__Exercise__.
Transcribe, verbatim, every line from the start of the entries through the line that contains "## Key Features"; include both boundary lines and omit all others.

Saved entries
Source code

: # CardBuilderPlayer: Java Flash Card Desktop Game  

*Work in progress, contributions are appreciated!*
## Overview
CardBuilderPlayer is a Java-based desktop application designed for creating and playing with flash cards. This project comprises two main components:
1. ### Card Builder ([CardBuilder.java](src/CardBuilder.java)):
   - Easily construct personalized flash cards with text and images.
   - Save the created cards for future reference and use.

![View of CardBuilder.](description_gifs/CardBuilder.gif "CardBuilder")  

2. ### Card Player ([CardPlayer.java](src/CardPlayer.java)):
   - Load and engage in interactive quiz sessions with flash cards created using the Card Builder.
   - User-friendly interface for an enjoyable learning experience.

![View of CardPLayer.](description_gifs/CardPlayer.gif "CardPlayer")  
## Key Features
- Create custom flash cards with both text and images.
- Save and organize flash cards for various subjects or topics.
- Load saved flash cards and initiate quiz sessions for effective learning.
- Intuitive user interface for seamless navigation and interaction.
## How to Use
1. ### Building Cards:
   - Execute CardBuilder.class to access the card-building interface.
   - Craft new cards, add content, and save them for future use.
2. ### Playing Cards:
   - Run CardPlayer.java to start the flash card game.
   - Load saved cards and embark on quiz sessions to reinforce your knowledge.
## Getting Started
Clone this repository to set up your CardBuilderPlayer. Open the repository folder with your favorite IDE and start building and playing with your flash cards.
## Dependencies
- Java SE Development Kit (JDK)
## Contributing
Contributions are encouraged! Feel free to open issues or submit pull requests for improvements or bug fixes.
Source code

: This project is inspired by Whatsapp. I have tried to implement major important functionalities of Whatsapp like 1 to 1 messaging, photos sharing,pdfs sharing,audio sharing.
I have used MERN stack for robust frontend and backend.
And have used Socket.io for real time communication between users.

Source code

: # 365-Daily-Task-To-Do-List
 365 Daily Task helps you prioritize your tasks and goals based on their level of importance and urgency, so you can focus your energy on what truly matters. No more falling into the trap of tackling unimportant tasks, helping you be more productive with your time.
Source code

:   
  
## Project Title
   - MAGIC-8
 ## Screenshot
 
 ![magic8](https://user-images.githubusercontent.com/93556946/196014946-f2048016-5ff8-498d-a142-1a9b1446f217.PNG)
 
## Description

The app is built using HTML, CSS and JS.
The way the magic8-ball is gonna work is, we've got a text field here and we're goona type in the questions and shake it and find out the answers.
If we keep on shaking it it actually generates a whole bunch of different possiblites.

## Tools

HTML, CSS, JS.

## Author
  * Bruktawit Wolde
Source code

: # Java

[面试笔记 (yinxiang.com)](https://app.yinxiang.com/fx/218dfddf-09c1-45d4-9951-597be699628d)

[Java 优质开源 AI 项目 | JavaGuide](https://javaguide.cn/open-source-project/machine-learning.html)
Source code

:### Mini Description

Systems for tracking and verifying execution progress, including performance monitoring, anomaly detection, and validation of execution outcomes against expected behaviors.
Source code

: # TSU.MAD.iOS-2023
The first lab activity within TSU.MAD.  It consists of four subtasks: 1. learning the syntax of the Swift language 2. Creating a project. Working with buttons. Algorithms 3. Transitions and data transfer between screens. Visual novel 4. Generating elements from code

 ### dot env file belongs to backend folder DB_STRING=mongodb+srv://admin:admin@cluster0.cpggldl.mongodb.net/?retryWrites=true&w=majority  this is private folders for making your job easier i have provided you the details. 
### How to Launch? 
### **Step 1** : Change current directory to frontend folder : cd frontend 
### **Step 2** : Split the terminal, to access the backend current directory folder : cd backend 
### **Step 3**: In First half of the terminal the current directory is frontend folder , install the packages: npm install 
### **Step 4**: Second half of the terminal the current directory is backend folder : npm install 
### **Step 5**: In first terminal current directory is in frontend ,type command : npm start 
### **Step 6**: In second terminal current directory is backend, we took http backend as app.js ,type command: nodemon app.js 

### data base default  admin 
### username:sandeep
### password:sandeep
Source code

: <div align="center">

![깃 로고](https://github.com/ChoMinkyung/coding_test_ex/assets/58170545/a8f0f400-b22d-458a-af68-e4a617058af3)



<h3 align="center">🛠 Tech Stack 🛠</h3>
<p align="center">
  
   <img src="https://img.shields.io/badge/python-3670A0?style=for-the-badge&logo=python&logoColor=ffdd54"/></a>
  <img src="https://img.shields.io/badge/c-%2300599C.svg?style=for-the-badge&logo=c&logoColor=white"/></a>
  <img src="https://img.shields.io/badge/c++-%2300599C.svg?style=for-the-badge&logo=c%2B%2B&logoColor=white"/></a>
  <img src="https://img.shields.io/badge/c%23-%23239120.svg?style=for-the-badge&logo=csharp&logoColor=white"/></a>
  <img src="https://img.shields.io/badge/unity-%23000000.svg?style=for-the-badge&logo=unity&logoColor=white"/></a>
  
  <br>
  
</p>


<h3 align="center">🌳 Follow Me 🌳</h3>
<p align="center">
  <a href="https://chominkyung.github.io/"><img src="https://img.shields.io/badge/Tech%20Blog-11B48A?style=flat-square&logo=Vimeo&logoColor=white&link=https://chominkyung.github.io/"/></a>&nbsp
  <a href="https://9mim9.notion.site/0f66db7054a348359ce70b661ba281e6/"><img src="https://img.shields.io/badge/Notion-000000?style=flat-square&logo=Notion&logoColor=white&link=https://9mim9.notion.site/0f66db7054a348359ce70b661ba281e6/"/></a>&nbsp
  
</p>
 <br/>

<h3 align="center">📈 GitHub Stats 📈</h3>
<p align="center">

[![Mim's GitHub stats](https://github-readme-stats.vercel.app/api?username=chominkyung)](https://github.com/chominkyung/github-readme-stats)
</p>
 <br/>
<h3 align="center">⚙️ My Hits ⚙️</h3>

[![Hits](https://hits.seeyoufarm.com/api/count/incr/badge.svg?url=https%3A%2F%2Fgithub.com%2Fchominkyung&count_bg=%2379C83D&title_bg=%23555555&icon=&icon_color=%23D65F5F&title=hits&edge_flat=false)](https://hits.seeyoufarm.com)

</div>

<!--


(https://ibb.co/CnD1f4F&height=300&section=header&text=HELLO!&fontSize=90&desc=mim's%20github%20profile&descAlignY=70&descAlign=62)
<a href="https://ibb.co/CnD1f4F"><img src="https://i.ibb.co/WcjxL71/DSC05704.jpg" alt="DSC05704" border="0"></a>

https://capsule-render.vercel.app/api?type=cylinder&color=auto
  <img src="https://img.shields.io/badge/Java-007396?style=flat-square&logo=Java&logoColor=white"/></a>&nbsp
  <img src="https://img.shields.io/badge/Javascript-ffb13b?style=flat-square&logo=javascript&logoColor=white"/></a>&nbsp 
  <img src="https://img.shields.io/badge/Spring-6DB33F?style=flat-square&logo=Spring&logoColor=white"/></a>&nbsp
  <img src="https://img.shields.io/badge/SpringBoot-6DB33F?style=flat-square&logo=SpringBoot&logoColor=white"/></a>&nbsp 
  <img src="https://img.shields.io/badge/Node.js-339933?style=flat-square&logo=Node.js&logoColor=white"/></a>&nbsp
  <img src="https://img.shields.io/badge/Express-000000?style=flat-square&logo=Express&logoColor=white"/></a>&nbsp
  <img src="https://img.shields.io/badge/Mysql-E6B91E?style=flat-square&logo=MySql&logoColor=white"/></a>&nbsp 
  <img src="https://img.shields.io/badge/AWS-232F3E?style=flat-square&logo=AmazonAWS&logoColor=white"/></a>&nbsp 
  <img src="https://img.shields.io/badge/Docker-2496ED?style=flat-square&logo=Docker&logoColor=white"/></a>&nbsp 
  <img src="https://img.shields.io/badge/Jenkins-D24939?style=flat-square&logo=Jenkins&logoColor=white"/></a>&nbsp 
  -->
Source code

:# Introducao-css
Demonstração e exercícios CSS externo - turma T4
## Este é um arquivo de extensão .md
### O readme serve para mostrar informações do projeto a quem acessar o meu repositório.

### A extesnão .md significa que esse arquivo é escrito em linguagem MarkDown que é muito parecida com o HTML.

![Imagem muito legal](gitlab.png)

__Answer section__.
Source code

: # CardBuilderPlayer: Java Flash Card Desktop Game  

*Work in progress, contributions are appreciated!*
## Overview
CardBuilderPlayer is a Java-based desktop application designed for creating and playing with flash cards. This project comprises two main components:
1. ### Card Builder ([CardBuilder.java](src/CardBuilder.java)):
   - Easily construct personalized flash cards with text and images.
   - Save the created cards for future reference and use.

![View of CardBuilder.](description_gifs/CardBuilder.gif "CardBuilder")  

2. ### Card Player ([CardPlayer.java](src/CardPlayer.java)):
   - Load and engage in interactive quiz sessions with flash cards created using the Card Builder.
   - User-friendly interface for an enjoyable learning experience.

![View of CardPLayer.](description_gifs/CardPlayer.gif "CardPlayer")  
## Key Features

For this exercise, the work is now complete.